Start of Exercise materials
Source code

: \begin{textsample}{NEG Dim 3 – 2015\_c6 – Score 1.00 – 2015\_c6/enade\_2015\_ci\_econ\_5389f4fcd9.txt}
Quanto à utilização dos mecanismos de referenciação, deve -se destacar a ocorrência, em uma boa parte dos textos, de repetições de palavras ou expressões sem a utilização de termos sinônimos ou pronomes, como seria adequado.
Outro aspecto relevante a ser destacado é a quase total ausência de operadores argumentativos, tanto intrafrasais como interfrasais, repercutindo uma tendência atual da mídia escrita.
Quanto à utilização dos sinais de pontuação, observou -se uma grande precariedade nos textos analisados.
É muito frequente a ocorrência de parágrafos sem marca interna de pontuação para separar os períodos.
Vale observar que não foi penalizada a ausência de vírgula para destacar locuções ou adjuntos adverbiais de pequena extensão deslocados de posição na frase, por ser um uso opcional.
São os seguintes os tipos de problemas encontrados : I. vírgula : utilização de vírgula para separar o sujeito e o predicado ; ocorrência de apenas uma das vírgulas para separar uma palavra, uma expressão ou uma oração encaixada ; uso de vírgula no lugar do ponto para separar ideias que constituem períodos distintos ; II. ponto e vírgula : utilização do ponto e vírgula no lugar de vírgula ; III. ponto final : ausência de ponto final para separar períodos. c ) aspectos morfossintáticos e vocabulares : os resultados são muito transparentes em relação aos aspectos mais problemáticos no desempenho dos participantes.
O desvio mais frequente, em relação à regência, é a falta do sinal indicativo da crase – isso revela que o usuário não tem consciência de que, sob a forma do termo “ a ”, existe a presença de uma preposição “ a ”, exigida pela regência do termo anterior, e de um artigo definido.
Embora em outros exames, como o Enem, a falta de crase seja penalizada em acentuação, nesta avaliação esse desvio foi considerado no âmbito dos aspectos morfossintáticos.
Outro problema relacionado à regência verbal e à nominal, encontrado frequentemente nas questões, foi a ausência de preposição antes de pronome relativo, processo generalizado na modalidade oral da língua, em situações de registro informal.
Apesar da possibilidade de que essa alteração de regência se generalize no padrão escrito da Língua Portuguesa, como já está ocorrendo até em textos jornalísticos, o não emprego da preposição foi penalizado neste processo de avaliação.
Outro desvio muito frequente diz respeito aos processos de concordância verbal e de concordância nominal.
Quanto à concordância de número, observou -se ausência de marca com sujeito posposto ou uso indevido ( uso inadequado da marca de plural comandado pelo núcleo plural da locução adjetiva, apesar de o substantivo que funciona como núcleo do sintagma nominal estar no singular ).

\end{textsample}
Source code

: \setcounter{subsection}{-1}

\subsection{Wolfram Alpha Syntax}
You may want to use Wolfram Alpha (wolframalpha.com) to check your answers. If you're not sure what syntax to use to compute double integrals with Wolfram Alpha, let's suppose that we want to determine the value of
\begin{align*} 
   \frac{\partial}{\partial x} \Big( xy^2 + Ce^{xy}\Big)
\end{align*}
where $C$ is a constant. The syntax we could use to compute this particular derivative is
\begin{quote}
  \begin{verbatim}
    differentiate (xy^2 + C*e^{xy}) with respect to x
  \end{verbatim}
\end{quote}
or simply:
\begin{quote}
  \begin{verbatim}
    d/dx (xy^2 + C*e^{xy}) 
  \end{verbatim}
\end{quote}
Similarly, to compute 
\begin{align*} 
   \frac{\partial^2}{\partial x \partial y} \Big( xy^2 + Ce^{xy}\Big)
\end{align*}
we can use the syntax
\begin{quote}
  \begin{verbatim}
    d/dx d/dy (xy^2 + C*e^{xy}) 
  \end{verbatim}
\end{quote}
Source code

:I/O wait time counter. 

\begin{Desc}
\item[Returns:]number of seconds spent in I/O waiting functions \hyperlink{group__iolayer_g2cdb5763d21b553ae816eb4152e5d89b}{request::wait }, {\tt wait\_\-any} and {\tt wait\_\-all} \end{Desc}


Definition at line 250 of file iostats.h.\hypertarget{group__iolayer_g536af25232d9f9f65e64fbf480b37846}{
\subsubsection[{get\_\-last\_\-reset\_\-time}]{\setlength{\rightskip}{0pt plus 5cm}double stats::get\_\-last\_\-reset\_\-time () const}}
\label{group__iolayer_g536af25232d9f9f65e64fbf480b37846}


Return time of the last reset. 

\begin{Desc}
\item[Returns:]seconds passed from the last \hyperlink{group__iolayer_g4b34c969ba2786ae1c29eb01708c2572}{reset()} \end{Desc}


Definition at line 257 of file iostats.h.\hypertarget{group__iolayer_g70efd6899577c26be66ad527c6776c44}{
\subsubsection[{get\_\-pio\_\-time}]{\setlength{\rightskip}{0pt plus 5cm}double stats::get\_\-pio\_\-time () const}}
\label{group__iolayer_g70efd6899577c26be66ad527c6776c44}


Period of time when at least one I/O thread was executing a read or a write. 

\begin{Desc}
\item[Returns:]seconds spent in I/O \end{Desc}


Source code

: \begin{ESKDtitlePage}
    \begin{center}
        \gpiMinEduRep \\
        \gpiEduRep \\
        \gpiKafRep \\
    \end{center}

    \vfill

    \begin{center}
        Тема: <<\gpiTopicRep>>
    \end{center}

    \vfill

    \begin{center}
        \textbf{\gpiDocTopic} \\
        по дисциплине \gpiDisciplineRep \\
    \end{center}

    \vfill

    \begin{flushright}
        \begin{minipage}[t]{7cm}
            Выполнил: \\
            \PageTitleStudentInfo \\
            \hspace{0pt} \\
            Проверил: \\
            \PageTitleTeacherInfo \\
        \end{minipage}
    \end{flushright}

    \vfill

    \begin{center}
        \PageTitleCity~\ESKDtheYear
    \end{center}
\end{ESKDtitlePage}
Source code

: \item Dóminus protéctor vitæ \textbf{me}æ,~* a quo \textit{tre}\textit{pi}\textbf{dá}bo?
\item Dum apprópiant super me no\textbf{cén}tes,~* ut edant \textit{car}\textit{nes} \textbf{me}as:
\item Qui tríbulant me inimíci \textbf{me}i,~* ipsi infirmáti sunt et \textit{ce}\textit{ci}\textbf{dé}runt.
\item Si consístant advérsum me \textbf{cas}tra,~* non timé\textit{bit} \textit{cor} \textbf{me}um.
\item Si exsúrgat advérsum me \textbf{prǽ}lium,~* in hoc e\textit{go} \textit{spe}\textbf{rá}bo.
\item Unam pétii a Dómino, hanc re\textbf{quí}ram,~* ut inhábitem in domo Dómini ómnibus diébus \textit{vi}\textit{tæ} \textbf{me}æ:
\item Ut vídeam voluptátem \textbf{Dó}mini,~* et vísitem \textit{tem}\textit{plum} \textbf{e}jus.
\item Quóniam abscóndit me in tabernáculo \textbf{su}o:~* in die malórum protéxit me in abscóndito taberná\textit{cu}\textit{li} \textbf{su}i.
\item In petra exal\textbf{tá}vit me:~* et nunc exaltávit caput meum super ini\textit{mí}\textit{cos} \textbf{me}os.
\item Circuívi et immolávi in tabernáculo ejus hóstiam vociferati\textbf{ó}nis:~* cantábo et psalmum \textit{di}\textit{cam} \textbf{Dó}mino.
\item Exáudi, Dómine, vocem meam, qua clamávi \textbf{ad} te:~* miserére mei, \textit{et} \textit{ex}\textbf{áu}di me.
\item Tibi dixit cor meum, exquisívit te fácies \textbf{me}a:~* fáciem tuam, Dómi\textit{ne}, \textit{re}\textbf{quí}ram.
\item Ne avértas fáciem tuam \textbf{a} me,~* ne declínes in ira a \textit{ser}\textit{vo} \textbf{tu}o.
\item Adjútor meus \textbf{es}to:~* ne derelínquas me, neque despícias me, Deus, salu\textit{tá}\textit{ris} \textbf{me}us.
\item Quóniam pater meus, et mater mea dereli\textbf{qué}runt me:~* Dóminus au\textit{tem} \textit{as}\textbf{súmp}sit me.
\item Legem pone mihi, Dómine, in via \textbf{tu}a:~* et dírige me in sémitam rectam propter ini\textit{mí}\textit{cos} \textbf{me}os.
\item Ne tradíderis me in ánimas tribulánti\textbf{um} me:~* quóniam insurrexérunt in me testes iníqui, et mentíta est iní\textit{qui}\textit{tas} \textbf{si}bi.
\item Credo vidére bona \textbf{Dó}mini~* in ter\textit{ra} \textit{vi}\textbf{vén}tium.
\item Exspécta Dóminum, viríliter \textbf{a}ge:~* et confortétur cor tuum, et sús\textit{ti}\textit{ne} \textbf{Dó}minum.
End of Exercise materials
Prompt -
Lines containing the word "Alpha" must all be returned from the material above.

Solution to the exercise -
\subsection{Wolfram Alpha Syntax}
You may want to use Wolfram Alpha (wolframalpha.com) to check your answers. If you're not sure what syntax to use to compute double integrals with Wolfram Alpha, let's suppose that we want to determine the value of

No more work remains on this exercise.